Janet Abbate is currently researching historical emergence of computer science as an intellectual discipline.

===Inventing the Internet===
In 2000, she published her first book, Inventing the Internet (2000) Inventing the Internet was widely reviewed as an important work in the history of computing and networking, particularly in highlighting the role of social dynamics and of non-American participation in early networking development. The book was also praised for its use of archival resources to tell the history.

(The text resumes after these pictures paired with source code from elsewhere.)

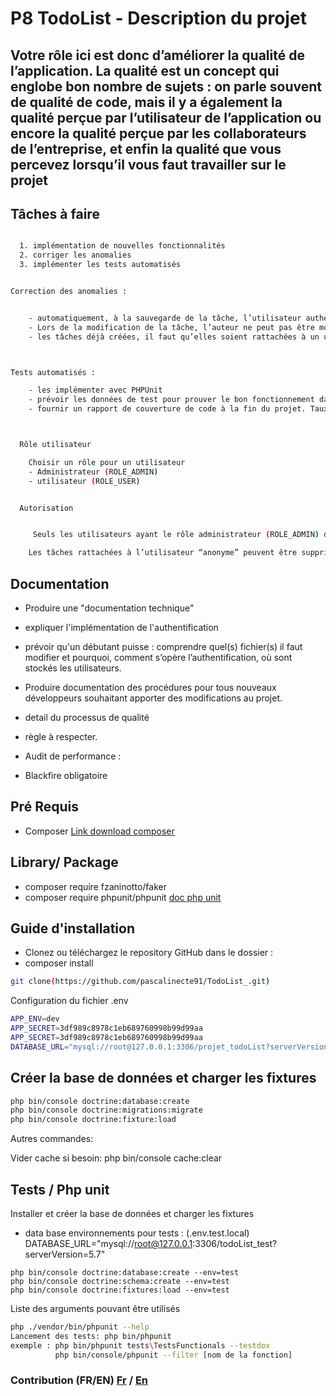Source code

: # P8 TodoList   -  Description du projet

## Votre rôle ici est donc d’améliorer la qualité de l’application. La qualité est un concept qui englobe bon nombre de sujets : on parle souvent de qualité de code, mais il y a également la qualité perçue par l’utilisateur de l’application ou encore la qualité perçue par les collaborateurs de l’entreprise, et enfin la qualité que vous percevez lorsqu’il vous faut travailler sur le projet

## Tâches à faire  

```sh

  1. implémentation de nouvelles fonctionnalités 
  2. corriger les anomalies 
  3. implémenter les tests automatisés


Correction des anomalies :


    - automatiquement, à la sauvegarde de la tâche, l’utilisateur authentifié soit rattaché à la tâche nouvellement créee.
    - Lors de la modification de la tâche, l’auteur ne peut pas être modifié.
    - les tâches déjà créées, il faut qu’elles soient rattachées à un utilisateur “anonyme”.



Tests automatisés :

    - les implémenter avec PHPUnit
    - prévoir les données de test pour prouver le bon fonctionnement dans les cas explicités ici.
    - fournir un rapport de couverture de code à la fin du projet. Taux de couverture supérieur à 70%.



  Rôle utilisateur

    Choisir un rôle pour un utilisateur
    - Administrateur (ROLE_ADMIN)
    - utilisateur (ROLE_USER)


  Autorisation


     Seuls les utilisateurs ayant le rôle administrateur (ROLE_ADMIN) doivent pouvoir accéder aux pages de gestion des utilisateurs.

    Les tâches rattachées à l’utilisateur “anonyme” peuvent être supprimées uniquement par les utilisateurs ayant le rôle administrateur (ROLE_ADMIN).
```

## Documentation

- Produire une "documentation technique"
- expliquer l'implémentation de l'authentification
- prévoir qu'un débutant puisse :
comprendre quel(s) fichier(s) il faut modifier et pourquoi,
comment s’opère l’authentification,
où sont stockés les utilisateurs.

- Produire documentation des procédures  pour tous nouveaux développeurs souhaitant apporter des modifications au projet.
- detail du processus de qualité
- règle à respecter.

- Audit de performance :
- Blackfire obligatoire

## Pré Requis

- Composer [Link download composer](https://getcomposer.org/download/)

## Library/ Package

- composer require fzaninotto/faker
- composer require phpunit/phpunit [doc php unit](https://phpunit.readthedocs.io/en/latest/installation.html#requirements)

## Guide d'installation

- Clonez ou téléchargez le repository GitHub dans le dossier :
- composer install

```sh
git clone(https://github.com/pascalinecte91/TodoList_.git)
```

 Configuration du fichier .env

```sh
APP_ENV=dev
APP_SECRET=3df989c8978c1eb689760998b99d99aa
APP_SECRET=3df989c8978c1eb689760998b99d99aa
DATABASE_URL="mysql://root@127.0.0.1:3306/projet_todoList?serverVersion=5.7"
```

## Créer la base de données et charger les fixtures
```sh
php bin/console doctrine:database:create
php bin/console doctrine:migrations:migrate
php bin/console doctrine:fixture:load
```
Autres commandes:

Vider cache si besoin:
    php bin/console cache:clear

## Tests / Php unit

Installer et créer la base de données et charger les fixtures
* data base environnements pour tests : (.env.test.local)
DATABASE_URL="mysql://root@127.0.0.1:3306/todoList_test?serverVersion=5.7"
```
php bin/console doctrine:database:create --env=test
php bin/console doctrine:schema:create --env=test
php bin/console doctrine:fixtures:load --env=test
```

Liste des arguments pouvant être utilisés
```sh
php ./vendor/bin/phpunit --help
Lancement des tests: php bin/phpunit
exemple : php bin/phpunit tests\TestsFunctionals --testdox
          php bin/console/phpunit --filter [nom de la fonction]      
```

### Contribution (FR/EN) [Fr](https://github.com/pascalinecte91/TodoList_/blob/main/Contribution.md)  / [En](https://github.com/pascalinecte91/TodoList_/blob/main/Contributing.md)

Though some have criticized the work, citing Abbate’s computer programming background as causing issues in presenting a non-technical narrative. She has since written about the need for historians to be aware of the perspectives they take in writing about the history of the Internet and explored the implications of defining the Internet in terms of “technology, use and local experience” rather than through the lens of the spread of technologies from the United States.

===Recording Gender===
Her second book, Recoding Gender: Women’s Changing Participation in Computing (2012). "explores how gender has shaped computing and suggests how the experiences of female pioneers can inform current efforts to broaden participation in science and technology." The book includes research from her post-doctoral fellowship at IEEE where she conducted 52 oral histories with American and British women in computing from 2001–2003. The IEEE History Center collaborated on the project and now hosts the interviews on ETHW.

Notable interviewees include:
- Frances Allen
- Jean Bartik
- Barbara Liskov
- Karen Spärck Jones
- Dame Stephanie Shirley
- Pamela Morton
- Jean Sammet

Recoding Gender received positive reviews, especially for its incorporation of interviews with women in the field and for providing a historical overview of how women and gender have shaped computer programming. However, the book has also been criticized for being disjointed—that the link of "women in computing” is not strong enough to hold the different chapters together. The book received the 2014 Computer History Museum prize.